China’s race to build a homegrown AI chip ecosystem is gathering speed. Fresh forecasts point to a significant ramp in domestic AI compute in 2025, with JPMorgan expecting Huawei to ship roughly 600,000–650,000 AI chips next year. Cambricon Technologies is also set to scale, with projected shipments in the 125,000–150,000 range. Combined, that puts local suppliers on track to deliver around 725,000 to 800,000 AI accelerators in 2025—enough to meaningfully bolster data center capacity and reduce reliance on foreign hardware.

Why this matters goes well beyond the numbers. A larger pipeline of domestically produced AI chips gives Chinese cloud providers, research labs, and enterprises the headroom to train and deploy larger models, roll out more reliable inference services, and support fast-growing generative AI workloads. It also tightens supply chains, helping mitigate the risk of disruptions and export constraints while aligning performance with local software frameworks and use cases.

For Huawei, the forecasted volumes suggest an aggressive push to meet demand from hyperscale data centers and enterprise AI projects. Cambricon’s expected shipments reinforce its role as a key player in specialized accelerators designed for AI training and inference. While these figures don’t capture every vendor participating in China’s AI hardware landscape, they highlight a clear, concerted move to scale up domestic compute.

Several forces are driving this acceleration. AI adoption is expanding across industries like finance, e-commerce, manufacturing, healthcare, logistics, and telecom. As models grow more complex, the need for high-performance, energy-efficient accelerators increases. Data sovereignty and latency-sensitive applications also favor local infrastructure, encouraging investment in domestic data centers and on-premise AI systems. Meanwhile, a maturing ecosystem of developer tools, frameworks, and optimization libraries is making it easier to extract value from locally produced chips.

There are challenges ahead. Manufacturing capacity and yields must keep pace with demand, especially for advanced nodes and high-bandwidth memory integration. Software compatibility and ecosystem maturity will remain critical—developers need robust compilers, kernels, and toolchains to fully utilize the hardware. Power efficiency and thermal management are increasingly important as operators seek to temper energy costs while scaling AI clusters. Finally, real-world performance, cost per token for inference, and total cost of ownership will shape buyer decisions as competition intensifies.

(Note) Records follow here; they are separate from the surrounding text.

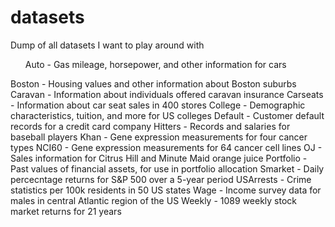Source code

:# datasets
Dump of all datasets I want to play around with 

<ul>Auto        -     Gas mileage, horsepower, and other information for cars</ul>
Boston      -     Housing values and other information about Boston suburbs
Caravan     -     Information about individuals offered caravan insurance
Carseats    -     Information about car seat sales in 400 stores
College     -     Demographic characteristics, tuition, and more for US colleges
Default     -     Customer default records for a credit card company
Hitters     -     Records and salaries for baseball players
Khan        -     Gene expression measurements for four cancer types
NCI60       -     Gene expression measurements for 64 cancer cell lines
OJ          -     Sales information for Citrus Hill and Minute Maid orange juice
Portfolio   -     Past values of financial assets, for use in portfolio allocation
Smarket     -     Daily percecntage returns for S&P 500 over a 5-year period
USArrests   -     Crime statistics per 100k residents in 50 US states
Wage        -     Income survey data for males in central Atlantic region of the US
Weekly      -     1089 weekly stock market returns for 21 years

What to watch over the next year:
– The pace of ramp from pilot to mass production for both vendors
– Adoption by major cloud providers and enterprise customers in priority sectors
– Benchmarks and case studies that demonstrate training and inference efficiency
– Progress in software stacks, developer tooling, and model optimization
– Supply chain stability, including packaging, memory, and networking components
– Energy efficiency gains that enable larger, greener AI deployments

The bottom line: If the current projections hold, 2025 will mark a pivotal year for China’s AI semiconductor ambitions. With Huawei and Cambricon together targeting as many as 800,000 units, domestic AI compute capacity is set for a substantial lift. That momentum could reshape purchasing patterns, accelerate local AI innovation, and intensify competition in the global market for data center accelerators.